#Rencontres | #Janette, toujours au fait

Janette rencontre Julie Conrad, confidences d’une créatrice intuitive

par Elodie Lambion

6 mars 2024

Exerçant un métier rare, celui de product designer, Julie Conrad s’inspire des matériaux, point de départ de ses créations, pour concevoir des objets où esthétique, fonctionnalité et histoire fusionnent. Diplômée de la prestigieuse école de design parisienne CREAPOLE, riche d’une expérience de plus de dix ans au Luxembourg, l’humain est au centre de son travail, de sa vocation. Récemment installée au sein du ‘Design Hub’, l’entrepreneuse audacieuse a accueilli Janette dans son studio pour vous faire vivre une interview franche et sincère en toute intimité.

« La création ne se fait pas dans la perfection. »

Julie Conrad

Product designer, métier peu connu au Luxembourg, comment est né ce désir d’en faire votre profession ?

C’était très naturel, car c’est quelque chose que je faisais déjà lorsque j’étais enfant. J’adorais voir comment les choses fonctionnent, en construire de nouvelles. Tricoter, dessiner, j’étais toujours en train de faire quelque chose avec mes mains. Quand je me suis retrouvée à la foire de l’étudiant, devant le stand de l’école dans laquelle j’ai été, que ’ai su que je pouvais en faire mon métier, je n’arrivais pas à y croire. C’était une révélation.

Quel(s) souvenir(s) gardez-vous de vos études parisiennes? 

Les études de design, c’est un peu comme celles d’architecture : nous sommes complètement plongés dedans. Les cinq ans sont passés très vite, je travaillais énormément. Mon école cherchait à nous apprendre à travailler sur divers projets, en ayant beaucoup de pression, en restant toujours organisés et créatifs. Je voyais Paris surtout la nuit. Garder cette « work life balance », c’est un challenge. C’est un travail que j’aime beaucoup, donc il n’y a jamais assez d’heures dans une journée !

Design français, design luxembourgeois, quelle différence significative existe-t-il entre les deux ?

C’est quoi le design luxembourgeois ? J’essaie de le trouver. Nous ne sommes pas très nombreux à créer des produits, du mobilier. Je n’ai donc pas la réponse. D’ailleurs, j’aime plonger dans différents univers et ne pas trop les mettre dans des cases. J’ai été influencée par le design français évidemment, mais aussi par le design allemand. Tout ce qui nous entoure, car même si le Luxembourg est un territoire qui n’est pas très grand, il y a des influences de partout. Après, j’ai également fait un stage aux États-Unis : c’est celui qui m’a le plus influencée.

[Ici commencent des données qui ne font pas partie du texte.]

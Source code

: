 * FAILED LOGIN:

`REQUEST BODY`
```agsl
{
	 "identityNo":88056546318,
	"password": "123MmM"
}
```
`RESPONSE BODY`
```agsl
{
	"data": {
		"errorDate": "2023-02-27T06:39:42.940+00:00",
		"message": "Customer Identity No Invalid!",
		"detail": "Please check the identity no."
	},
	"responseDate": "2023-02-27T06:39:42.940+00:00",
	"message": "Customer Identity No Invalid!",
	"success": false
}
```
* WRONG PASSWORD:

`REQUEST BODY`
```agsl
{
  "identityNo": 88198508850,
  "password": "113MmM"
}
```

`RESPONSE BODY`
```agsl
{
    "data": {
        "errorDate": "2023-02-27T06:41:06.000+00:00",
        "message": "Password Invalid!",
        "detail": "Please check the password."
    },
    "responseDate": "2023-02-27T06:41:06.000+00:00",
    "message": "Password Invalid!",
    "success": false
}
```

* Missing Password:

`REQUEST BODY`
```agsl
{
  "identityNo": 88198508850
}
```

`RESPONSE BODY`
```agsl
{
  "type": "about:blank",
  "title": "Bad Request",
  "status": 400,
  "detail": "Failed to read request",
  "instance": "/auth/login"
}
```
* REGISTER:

Quelle est justement cette influence américaine ?

Aux États-Unis, on a beaucoup moins peur de la défaite. Là-bas, on peut tester des choses, changer de voie, repartir. Pendant mes études, mais aussi en tant que Luxembourgeoise, j’avais le sentiment de devoir faire tout parfaitement. Or, la création ne se fait pas dans la perfection. Ce sont toujours des tests, des choses qui doivent échouer pour que de nouvelles émergent. C’est difficile de créer des produits, si on a trop peur de ce qui peut ne pas fonctionner. C’est plus intéressant lorsqu’il y a des choses qui ne fonctionnent pas. Je l’ai appris là-bas tout comme le fait que, pour créer, tout ne doit pas être beau. Les croquis peuvent être très moches, mais transmettre la conception. C’est la communication qui compte.

Fraîchement diplômée, vous vous installez au Luxembourg en créant votre propre studio en 2013. Plutôt choix du cœur ou défi audacieux ?

Ni l’un ni l’autre ou peut-être un peu les deux ! Comme je le disais, les études étaient très intenses donc, après, j’ai eu besoin de me poser un peu, de réfléchir à ce que je voulais faire. J’avais envie de revenir au Luxembourg, j’avais l’impression qu’il y avait des choses à faire ici. Je n’avais pas un plan tout établi en revenant. Cela s’est un peu fait de fil en aiguille.

Actuellement, vous ne vous imaginez pas ailleurs ?

À l’heure actuelle, non, car je pense que ce sera toujours le centre de ma vie. Après, j’aimerais bien mettre en place d’autres projets avec l’étranger. Cela ne me dérangerait pas de partir quelques années, mais je sais que mon cœur est ici.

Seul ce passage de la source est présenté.